Confectioners’ glaze, made from shellac, is used by numerous candy companies to add a shiny, smooth finish on their products. But shellac—or “beetle juice,” as ABC News calls it—is made of bug secretions.
After feeding on tree sap, the female lac bug secretes a substance called lac to protect her soon-to-hatch eggs. Often found and collected in forests of India or Thailand, the lac later hardens to create a flaky shellac. It is then dissolved in ethanol, an alcohol fuel distilled from plant materials. The process leads to the creation of glaze and shellac polish.
While the glaze is used to enhance shine of apples, jelly beans, and other hard foods, shellac-based sprays are also used to coat pills, polish fingernails, and varnish wood. With worries that shellac processes may lead to bugs incidentally getting dissolved into ethanol, some vegetarian and vegan bloggers have encouraged the avoidance of food products with the glaze.

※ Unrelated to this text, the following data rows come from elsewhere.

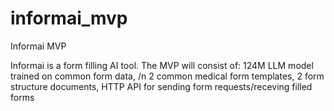# informai_mvp
Informai MVP

Informai is a form filling AI tool. 
The MVP will consist of:
  124M LLM model trained on common form data, /n
  2 common medical form templates,
  2 form structure documents,
  HTTP API for sending form requests/receving filled forms

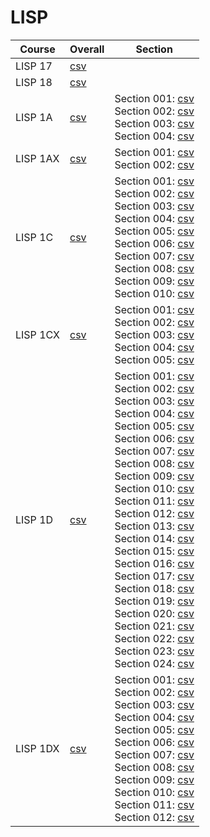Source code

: # LISP

| Course | Overall | Section |
| ------ | ------- | ------- |
| LISP 17 | [csv](https://github.com/UCSD-Historical-Enrollment-Data/2024Spring/blob/main/overall/LISP%2017.csv) |  |
| LISP 18 | [csv](https://github.com/UCSD-Historical-Enrollment-Data/2024Spring/blob/main/overall/LISP%2018.csv) |  |
| LISP 1A | [csv](https://github.com/UCSD-Historical-Enrollment-Data/2024Spring/blob/main/overall/LISP%201A.csv) | Section 001: [csv](https://github.com/UCSD-Historical-Enrollment-Data/2024Spring/blob/main/section/LISP%201A_001.csv)<br>Section 002: [csv](https://github.com/UCSD-Historical-Enrollment-Data/2024Spring/blob/main/section/LISP%201A_002.csv)<br>Section 003: [csv](https://github.com/UCSD-Historical-Enrollment-Data/2024Spring/blob/main/section/LISP%201A_003.csv)<br>Section 004: [csv](https://github.com/UCSD-Historical-Enrollment-Data/2024Spring/blob/main/section/LISP%201A_004.csv) |
| LISP 1AX | [csv](https://github.com/UCSD-Historical-Enrollment-Data/2024Spring/blob/main/overall/LISP%201AX.csv) | Section 001: [csv](https://github.com/UCSD-Historical-Enrollment-Data/2024Spring/blob/main/section/LISP%201AX_001.csv)<br>Section 002: [csv](https://github.com/UCSD-Historical-Enrollment-Data/2024Spring/blob/main/section/LISP%201AX_002.csv) |
| LISP 1C | [csv](https://github.com/UCSD-Historical-Enrollment-Data/2024Spring/blob/main/overall/LISP%201C.csv) | Section 001: [csv](https://github.com/UCSD-Historical-Enrollment-Data/2024Spring/blob/main/section/LISP%201C_001.csv)<br>Section 002: [csv](https://github.com/UCSD-Historical-Enrollment-Data/2024Spring/blob/main/section/LISP%201C_002.csv)<br>Section 003: [csv](https://github.com/UCSD-Historical-Enrollment-Data/2024Spring/blob/main/section/LISP%201C_003.csv)<br>Section 004: [csv](https://github.com/UCSD-Historical-Enrollment-Data/2024Spring/blob/main/section/LISP%201C_004.csv)<br>Section 005: [csv](https://github.com/UCSD-Historical-Enrollment-Data/2024Spring/blob/main/section/LISP%201C_005.csv)<br>Section 006: [csv](https://github.com/UCSD-Historical-Enrollment-Data/2024Spring/blob/main/section/LISP%201C_006.csv)<br>Section 007: [csv](https://github.com/UCSD-Historical-Enrollment-Data/2024Spring/blob/main/section/LISP%201C_007.csv)<br>Section 008: [csv](https://github.com/UCSD-Historical-Enrollment-Data/2024Spring/blob/main/section/LISP%201C_008.csv)<br>Section 009: [csv](https://github.com/UCSD-Historical-Enrollment-Data/2024Spring/blob/main/section/LISP%201C_009.csv)<br>Section 010: [csv](https://github.com/UCSD-Historical-Enrollment-Data/2024Spring/blob/main/section/LISP%201C_010.csv) |
| LISP 1CX | [csv](https://github.com/UCSD-Historical-Enrollment-Data/2024Spring/blob/main/overall/LISP%201CX.csv) | Section 001: [csv](https://github.com/UCSD-Historical-Enrollment-Data/2024Spring/blob/main/section/LISP%201CX_001.csv)<br>Section 002: [csv](https://github.com/UCSD-Historical-Enrollment-Data/2024Spring/blob/main/section/LISP%201CX_002.csv)<br>Section 003: [csv](https://github.com/UCSD-Historical-Enrollment-Data/2024Spring/blob/main/section/LISP%201CX_003.csv)<br>Section 004: [csv](https://github.com/UCSD-Historical-Enrollment-Data/2024Spring/blob/main/section/LISP%201CX_004.csv)<br>Section 005: [csv](https://github.com/UCSD-Historical-Enrollment-Data/2024Spring/blob/main/section/LISP%201CX_005.csv) |
| LISP 1D | [csv](https://github.com/UCSD-Historical-Enrollment-Data/2024Spring/blob/main/overall/LISP%201D.csv) | Section 001: [csv](https://github.com/UCSD-Historical-Enrollment-Data/2024Spring/blob/main/section/LISP%201D_001.csv)<br>Section 002: [csv](https://github.com/UCSD-Historical-Enrollment-Data/2024Spring/blob/main/section/LISP%201D_002.csv)<br>Section 003: [csv](https://github.com/UCSD-Historical-Enrollment-Data/2024Spring/blob/main/section/LISP%201D_003.csv)<br>Section 004: [csv](https://github.com/UCSD-Historical-Enrollment-Data/2024Spring/blob/main/section/LISP%201D_004.csv)<br>Section 005: [csv](https://github.com/UCSD-Historical-Enrollment-Data/2024Spring/blob/main/section/LISP%201D_005.csv)<br>Section 006: [csv](https://github.com/UCSD-Historical-Enrollment-Data/2024Spring/blob/main/section/LISP%201D_006.csv)<br>Section 007: [csv](https://github.com/UCSD-Historical-Enrollment-Data/2024Spring/blob/main/section/LISP%201D_007.csv)<br>Section 008: [csv](https://github.com/UCSD-Historical-Enrollment-Data/2024Spring/blob/main/section/LISP%201D_008.csv)<br>Section 009: [csv](https://github.com/UCSD-Historical-Enrollment-Data/2024Spring/blob/main/section/LISP%201D_009.csv)<br>Section 010: [csv](https://github.com/UCSD-Historical-Enrollment-Data/2024Spring/blob/main/section/LISP%201D_010.csv)<br>Section 011: [csv](https://github.com/UCSD-Historical-Enrollment-Data/2024Spring/blob/main/section/LISP%201D_011.csv)<br>Section 012: [csv](https://github.com/UCSD-Historical-Enrollment-Data/2024Spring/blob/main/section/LISP%201D_012.csv)<br>Section 013: [csv](https://github.com/UCSD-Historical-Enrollment-Data/2024Spring/blob/main/section/LISP%201D_013.csv)<br>Section 014: [csv](https://github.com/UCSD-Historical-Enrollment-Data/2024Spring/blob/main/section/LISP%201D_014.csv)<br>Section 015: [csv](https://github.com/UCSD-Historical-Enrollment-Data/2024Spring/blob/main/section/LISP%201D_015.csv)<br>Section 016: [csv](https://github.com/UCSD-Historical-Enrollment-Data/2024Spring/blob/main/section/LISP%201D_016.csv)<br>Section 017: [csv](https://github.com/UCSD-Historical-Enrollment-Data/2024Spring/blob/main/section/LISP%201D_017.csv)<br>Section 018: [csv](https://github.com/UCSD-Historical-Enrollment-Data/2024Spring/blob/main/section/LISP%201D_018.csv)<br>Section 019: [csv](https://github.com/UCSD-Historical-Enrollment-Data/2024Spring/blob/main/section/LISP%201D_019.csv)<br>Section 020: [csv](https://github.com/UCSD-Historical-Enrollment-Data/2024Spring/blob/main/section/LISP%201D_020.csv)<br>Section 021: [csv](https://github.com/UCSD-Historical-Enrollment-Data/2024Spring/blob/main/section/LISP%201D_021.csv)<br>Section 022: [csv](https://github.com/UCSD-Historical-Enrollment-Data/2024Spring/blob/main/section/LISP%201D_022.csv)<br>Section 023: [csv](https://github.com/UCSD-Historical-Enrollment-Data/2024Spring/blob/main/section/LISP%201D_023.csv)<br>Section 024: [csv](https://github.com/UCSD-Historical-Enrollment-Data/2024Spring/blob/main/section/LISP%201D_024.csv) |
| LISP 1DX | [csv](https://github.com/UCSD-Historical-Enrollment-Data/2024Spring/blob/main/overall/LISP%201DX.csv) | Section 001: [csv](https://github.com/UCSD-Historical-Enrollment-Data/2024Spring/blob/main/section/LISP%201DX_001.csv)<br>Section 002: [csv](https://github.com/UCSD-Historical-Enrollment-Data/2024Spring/blob/main/section/LISP%201DX_002.csv)<br>Section 003: [csv](https://github.com/UCSD-Historical-Enrollment-Data/2024Spring/blob/main/section/LISP%201DX_003.csv)<br>Section 004: [csv](https://github.com/UCSD-Historical-Enrollment-Data/2024Spring/blob/main/section/LISP%201DX_004.csv)<br>Section 005: [csv](https://github.com/UCSD-Historical-Enrollment-Data/2024Spring/blob/main/section/LISP%201DX_005.csv)<br>Section 006: [csv](https://github.com/UCSD-Historical-Enrollment-Data/2024Spring/blob/main/section/LISP%201DX_006.csv)<br>Section 007: [csv](https://github.com/UCSD-Historical-Enrollment-Data/2024Spring/blob/main/section/LISP%201DX_007.csv)<br>Section 008: [csv](https://github.com/UCSD-Historical-Enrollment-Data/2024Spring/blob/main/section/LISP%201DX_008.csv)<br>Section 009: [csv](https://github.com/UCSD-Historical-Enrollment-Data/2024Spring/blob/main/section/LISP%201DX_009.csv)<br>Section 010: [csv](https://github.com/UCSD-Historical-Enrollment-Data/2024Spring/blob/main/section/LISP%201DX_010.csv)<br>Section 011: [csv](https://github.com/UCSD-Historical-Enrollment-Data/2024Spring/blob/main/section/LISP%201DX_011.csv)<br>Section 012: [csv](https://github.com/UCSD-Historical-Enrollment-Data/2024Spring/blob/main/section/LISP%201DX_012.csv) |

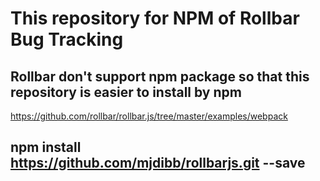 # This repository for NPM of Rollbar Bug Tracking
## Rollbar don't support npm package so that this repository is easier to install by npm
https://github.com/rollbar/rollbar.js/tree/master/examples/webpack
##  npm install https://github.com/mjdibb/rollbarjs.git --save
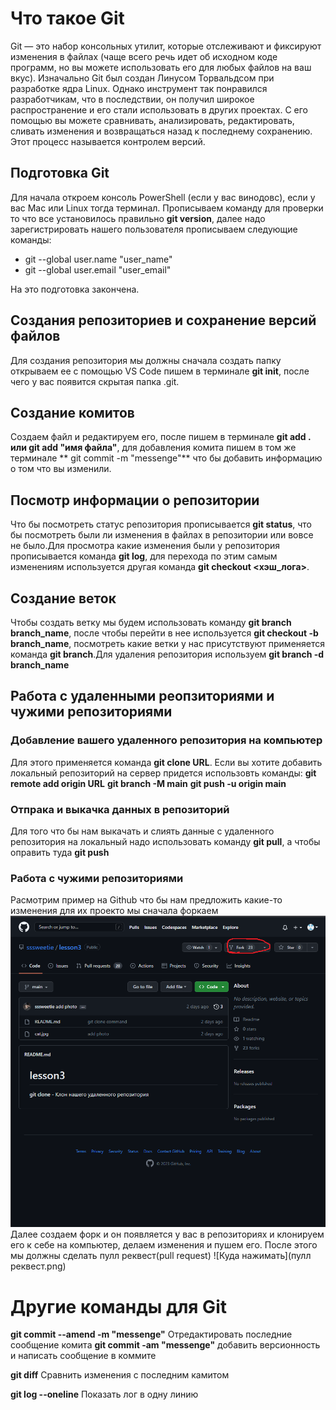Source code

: # Что такое Git
Git — это набор консольных утилит, которые отслеживают и фиксируют изменения в файлах (чаще всего речь идет об исходном коде программ, но вы можете использовать его для любых файлов на ваш вкус). Изначально Git был создан Линусом Торвальдсом при разработке ядра Linux. Однако инструмент так понравился разработчикам, что в последствии, он получил широкое распространение и его стали использовать в других проектах. С его помощью вы можете сравнивать, анализировать, редактировать, сливать изменения и возвращаться назад к последнему сохранению. Этот процесс называется контролем версий.
## Подготовка Git
Для начала откроем консоль PowerShell (если у вас винодовс), если у вас Mac или Linux тогда терминал. Прописываем команду для проверки то что все установилось правильно **git version**, далее надо зарегистрировать нашего пользователя прописываем следующие команды:
* git --global user.name "user_name"
* git --global user.email "user_email"

На это подготовка закончена.
## Создания репозиториев и сохранение версий файлов
Для создания репозитория мы должны сначала создать папку открываем ее с помощью VS Code пишем в терминале **git init**, после чего у вас появится скрытая папка .git.
## Создание комитов
Создаем файл и редактируем его, после пишем в терминале **git add . или git add "имя файла"**, для добавления комита пишем в том же терминале ** git commit -m "messenge"**
что бы добавить информацию о том что вы изменили.
## Посмотр информации о репозитории
Что бы посмотреть статус репозитория прописывается **git status**, что бы посмотреть были ли изменения в файлах в репозитории или вовсе не было.Для просмотра какие изменения были у репозитория прописывается команда **git log**, для перехода по этим самым изменениям используется другая команда **git checkout <хэш_лога>**.
## Создание веток
Чтобы создать ветку мы будем использовать команду **git branch branch_name**, после чтобы перейти в нее используется **git checkout -b branch_name**, посмотреть какие ветки у нас присутствуют применяется команда **git branch**.Для удаления репозитория используем **git branch -d branch_name**
## Работа с удаленными реопзиториями и чужими репозиториями
 ### Добавление вашего удаленного репозитория на компьютер
Для этого применяется команда **git clone URL**.
Если вы хотите добавить локальный репозиторий на сервер придется использовть команды:
**git remote add origin URL**
**git branch -M main**
**git push -u origin main**
### Отпрака и выкачка данных в репозиторий
Для того что бы нам выкачать и слиять данные с удаленного репозитория на локальный надо использовать команду **git pull**, а чтобы оправить туда **git push**
### Работа с чужими репозиториями
Расмотрим пример на Github что бы нам предложить какие-то изменения для их проекто мы сначала форкаем
![Где кнопка форка](%D1%84%D0%BE%D1%80%D0%BA.png)
Далее создаем форк и он появляется у вас в репозиториях и клонируем его к себе на компьютер, делаем изменения и пушем его. После этого мы должны сделать пулл реквест(pull request)
![Куда нажимать](пулл реквест.png)


# Другие команды для Git
**git commit --amend -m "messenge"** Отредактировать последние сообщение комита
**git commit -am "messenge"** добавить версионность и написать сообщение в коммите

**git diff** Сравнить изменения с последним камитом

**git log --oneline** Показать лог в одну линию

According to the Food and Drug Administration, the glaze is a “non-nutritive substance,” or a substance that does not contribute negatively or positively to nutrition. However, it is “generally recognized as safe” by the administration.
Halloween Ingredients to Avoid
Although the glaze may not be associated with direct nutrition issues, other ingredients in your Halloween bag might be. Corn syrup, often used for extra flavoring, has been linked to the United States’ diabetes epidemic. Many treats are also packed with added sugars linked to obesity.
Sweet Alternatives for a Healthy Halloween
If you want to avoid added shine, sugar, and corn syrup this Halloween, there are many healthy options that your kids will still enjoy. Check out this list of sugar alternatives!
Planning a Halloween party? Here are more helpful and healthy holiday tips.
“7 Grossest Things in Your Food,” by Mandy Oaklander, ABC News, ABCNews.com, 7.23.12.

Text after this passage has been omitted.